● Task requirements
Tally up the lines below with "Python" in them. Answer with the number only.

Source records:
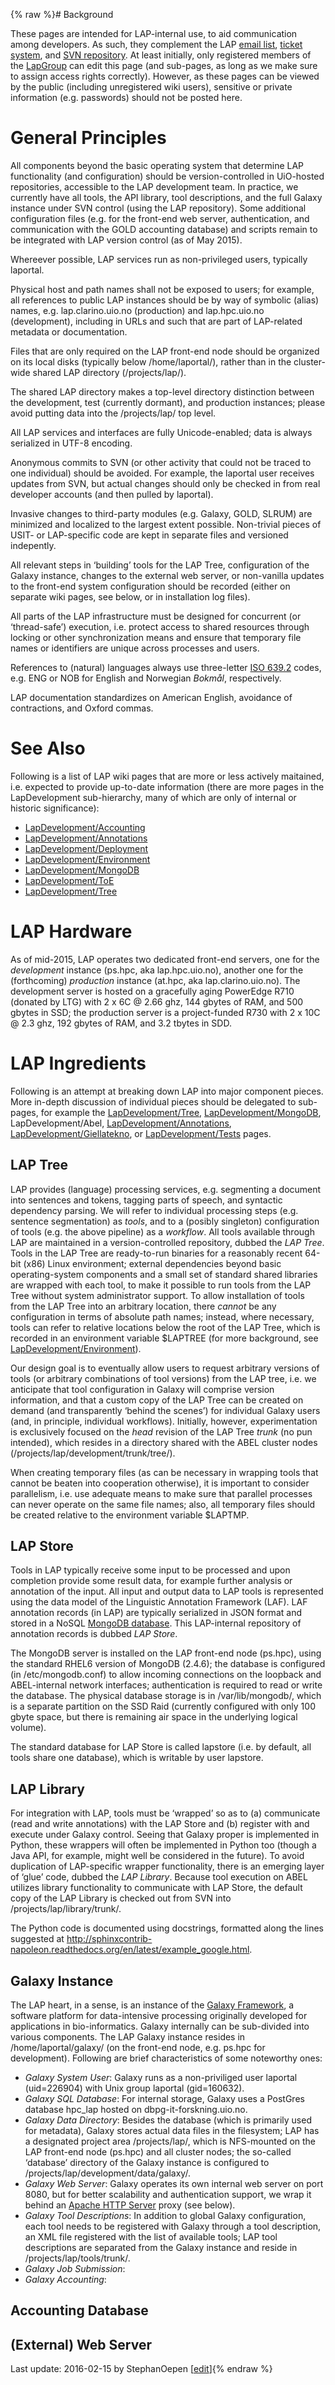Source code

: {% raw %}# Background

These pages are intended for LAP-internal use, to aid communication
among developers. As such, they complement the LAP [email
list](https://sympa.uio.no/ifi.uio.no/info/lap-developers), [ticket
system](https://rt.uio.no), and [SVN
repository](http://svn.emmtee.net/lap). At least initially, only
registered members of the [LapGroup](https://blog.inductorsoftware.com/docsproto/missing/LapGroup) can edit this page (and
sub-pages, as long as we make sure to assign access rights correctly).
However, as these pages can be viewed by the public (including
unregistered wiki users), sensitive or private information (e.g.
passwords) should not be posted here.

# General Principles

All components beyond the basic operating system that determine LAP
functionality (and configuration) should be version-controlled in
UiO-hosted repositories, accessible to the LAP development team. In
practice, we currently have all tools, the API library, tool
descriptions, and the full Galaxy instance under SVN control (using the
LAP repository). Some additional configuration files (e.g. for the
front-end web server, authentication, and communication with the GOLD
accounting database) and scripts remain to be integrated with LAP
version control (as of May 2015).

Whereever possible, LAP services run as non-privileged users, typically
laportal.

Physical host and path names shall not be exposed to users; for example,
all references to public LAP instances should be by way of symbolic
(alias) names, e.g. lap.clarino.uio.no (production) and lap.hpc.uio.no
(development), including in URLs and such that are part of LAP-related
metadata or documentation.

Files that are only required on the LAP front-end node should be
organized on its local disks (typically below /home/laportal/), rather
than in the cluster-wide shared LAP directory (/projects/lap/).

The shared LAP directory makes a top-level directory distinction between
the development, test (currently dormant), and production instances;
please avoid putting data into the /projects/lap/ top level.

All LAP services and interfaces are fully Unicode-enabled; data is
always serialized in UTF-8 encoding.

Anonymous commits to SVN (or other activity that could not be traced to
one individual) should be avoided. For example, the laportal user
receives updates from SVN, but actual changes should only be checked in
from real developer accounts (and then pulled by laportal).

Invasive changes to third-party modules (e.g. Galaxy, GOLD, SLRUM) are
minimized and localized to the largest extent possible. Non-trivial
pieces of USIT- or LAP-specific code are kept in separate files and
versioned indepently.

All relevant steps in ‘building’ tools for the LAP Tree, configuration
of the Galaxy instance, changes to the external web server, or
non-vanilla updates to the front-end system configuration should be
recorded (either on separate wiki pages, see below, or in installation
log files).

All parts of the LAP infrastructure must be designed for concurrent (or
‘thread-safe’) execution, i.e. protect access to shared resources
through locking or other synchronization means and ensure that temporary
file names or identifiers are unique across processes and users.

References to (natural) languages always use three-letter [ISO
639.2](http://www.loc.gov/standards/iso639-2/php/code_list.php) codes,
e.g. ENG or NOB for English and Norwegian *Bokmål*, respectively.

LAP documentation standardizes on American English, avoidance of
contractions, and Oxford commas.

# See Also

Following is a list of LAP wiki pages that are more or less actively
maitained, i.e. expected to provide up-to-date information (there are
more pages in the LapDevelopment sub-hierarchy, many of which are only
of internal or historic significance):

- [LapDevelopment/Accounting](https://blog.inductorsoftware.com/docsproto/missing/LapDevelopment_Accounting)
- [LapDevelopment/Annotations](https://blog.inductorsoftware.com/docsproto/missing/LapDevelopment_Annotations)
- [LapDevelopment/Deployment](https://blog.inductorsoftware.com/docsproto/missing/LapDevelopment_Deployment)
- [LapDevelopment/Environment](https://blog.inductorsoftware.com/docsproto/missing/LapDevelopment_Environment)
- [LapDevelopment/MongoDB](https://blog.inductorsoftware.com/docsproto/missing/LapDevelopment_MongoDB)
- [LapDevelopment/ToE](https://blog.inductorsoftware.com/docsproto/missing/LapDevelopment_ToE)
- [LapDevelopment/Tree](https://blog.inductorsoftware.com/docsproto/missing/LapDevelopment_Tree)

# LAP Hardware

As of mid-2015, LAP operates two dedicated front-end servers, one for
the *development* instance (ps.hpc, aka lap.hpc.uio.no), another one for
the (forthcoming) *production* instance (at.hpc, aka
lap.clarino.uio.no). The development server is hosted on a gracefully
aging PowerEdge R710 (donated by LTG) with 2 x 6C @ 2.66 ghz, 144 gbytes
of RAM, and 500 gbytes in SSD; the production server is a project-funded
R730 with 2 x 10C @ 2.3 ghz, 192 gbytes of RAM, and 3.2 tbytes in SDD.

# LAP Ingredients

Following is an attempt at breaking down LAP into major component
pieces. More in-depth discussion of individual pieces should be
delegated to sub-pages, for example the
[LapDevelopment/Tree](https://blog.inductorsoftware.com/docsproto/missing/LapDevelopment_Tree),
[LapDevelopment/MongoDB](https://blog.inductorsoftware.com/docsproto/missing/LapDevelopment_MongoDB),
LapDevelopment/Abel,
[LapDevelopment/Annotations](https://blog.inductorsoftware.com/docsproto/missing/LapDevelopment_Annotations),
[LapDevelopment/Giellatekno](https://blog.inductorsoftware.com/docsproto/missing/LapDevelopment_Giellatekno), or
[LapDevelopment/Tests](https://blog.inductorsoftware.com/docsproto/missing/LapDevelopment_Tests) pages.

## LAP Tree

LAP provides (language) processing services, e.g. segmenting a document
into sentences and tokens, tagging parts of speech, and syntactic
dependency parsing. We will refer to individual processing steps (e.g.
sentence segmentation) as *tools*, and to a (posibly singleton)
configuration of tools (e.g. the above pipeline) as a *workflow*. All
tools available through LAP are maintained in a version-controlled
repository, dubbed the *LAP Tree*. Tools in the LAP Tree are
ready-to-run binaries for a reasonably recent 64-bit (x86) Linux
environment; external dependencies beyond basic operating-system
components and a small set of standard shared libraries are wrapped with
each tool, to make it possible to run tools from the LAP Tree without
system administrator support. To allow installation of tools from the
LAP Tree into an arbitrary location, there *cannot* be any configuration
in terms of absolute path names; instead, where necessary, tools can
refer to relative locations below the root of the LAP Tree, which is
recorded in an environment variable $LAPTREE (for more background, see
[LapDevelopment/Environment](https://blog.inductorsoftware.com/docsproto/missing/LapDevelopment_Environment)).

Our design goal is to eventually allow users to request arbitrary
versions of tools (or arbitrary combinations of tool versions) from the
LAP tree, i.e. we anticipate that tool configuration in Galaxy will
comprise version information, and that a custom copy of the LAP Tree can
be created on demand (and transparently ‘behind the scenes’) for
individual Galaxy users (and, in principle, individual workflows).
Initially, however, experimentation is exclusively focused on the *head*
revision of the LAP Tree *trunk* (no pun intended), which resides in a
directory shared with the ABEL cluster nodes
(/projects/lap/development/trunk/tree/).

When creating temporary files (as can be necessary in wrapping tools
that cannot be beaten into cooperation otherwise), it is important to
consider parallelism, i.e. use adequate means to make sure that parallel
processes can never operate on the same file names; also, all temporary
files should be created relative to the environment variable $LAPTMP.

## LAP Store

Tools in LAP typically receive some input to be processed and upon
completion provide some result data, for example further analysis or
annotation of the input. All input and output data to LAP tools is
represented using the data model of the Linguistic Annotation Framework
(LAF). LAF annotation records (in LAP) are typically serialized in JSON
format and stored in a NoSQL [MongoDB
database](https://www.mongodb.org/). This LAP-internal repository of
annotation records is dubbed *LAP Store*.

The MongoDB server is installed on the LAP front-end node (ps.hpc),
using the standard RHEL6 version of MongoDB (2.4.6); the database is
configured (in /etc/mongodb.conf) to allow incoming connections on the
loopback and ABEL-internal network interfaces; authentication is
required to read or write the database. The physical database storage is
in /var/lib/mongodb/, which is a separate partition on the SSD Raid
(currently configured with only 100 gbyte space, but there is remaining
air space in the underlying logical volume).

The standard database for LAP Store is called lapstore (i.e. by default,
all tools share one database), which is writable by user lapstore.

## LAP Library

For integration with LAP, tools must be ‘wrapped’ so as to (a)
communicate (read and write annotations) with the LAP Store and (b)
register with and execute under Galaxy control. Seeing that Galaxy
proper is implemented in Python, these wrappers will often be
implemented in Python too (though a Java API, for example, might well be
considered in the future). To avoid duplication of LAP-specific wrapper
functionality, there is an emerging layer of ‘glue’ code, dubbed the
*LAP Library*. Because tool execution on ABEL utilizes library
functionality to communicate with LAP Store, the default copy of the LAP
Library is checked out from SVN into /projects/lap/library/trunk/.

The Python code is documented using docstrings, formatted along the
lines suggested at
<http://sphinxcontrib-napoleon.readthedocs.org/en/latest/example_google.html>.

## Galaxy Instance

The LAP heart, in a sense, is an instance of the [Galaxy
Framework](http://galaxyproject.org/), a software platform for
data-intensive processing originally developed for applications in
bio-informatics. Galaxy internally can be sub-divided into various
components. The LAP Galaxy instance resides in /home/laportal/galaxy/
(on the front-end node, e.g. ps.hpc for development). Following are
brief characteristics of some noteworthy ones:

- *Galaxy System User*: Galaxy runs as a non-priviliged user laportal
(uid=226904) with Unix group laportal (gid=160632).
- *Galaxy SQL Database*: For internal storage, Galaxy uses a PostGres
database hpc\_lap hosted on dbpg-it-forskning.uio.no.
- *Galaxy Data Directory*: Besides the database (which is primarily
used for metadata), Galaxy stores actual data files in the
filesystem; LAP has a designated project area /projects/lap/, which
is NFS-mounted on the LAP front-end node (ps.hpc) and all cluster
nodes; the so-called ‘database’ directory of the Galaxy instance is
configured to /projects/lap/development/data/galaxy/.
- *Galaxy Web Server*: Galaxy operates its own internal web server on
port 8080, but for better scalability and authentication support, we
wrap it behind an [Apache HTTP Server](http://httpd.apache.org/)
proxy (see below).
- *Galaxy Tool Descriptions*: In addition to global Galaxy
configuration, each tool needs to be registered with Galaxy through
a tool description, an XML file registered with the list of
available tools; LAP tool descriptions are separated from the Galaxy
instance and reside in /projects/lap/tools/trunk/.
- *Galaxy Job Submission*:
- *Galaxy Accounting*:

## Accounting Database

## (External) Web Server

Last update: 2016-02-15 by StephanOepen [[edit](https://github.com/delph-in/docs/wiki/LapDevelopment/_edit)]{% endraw %}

● Exercise output
3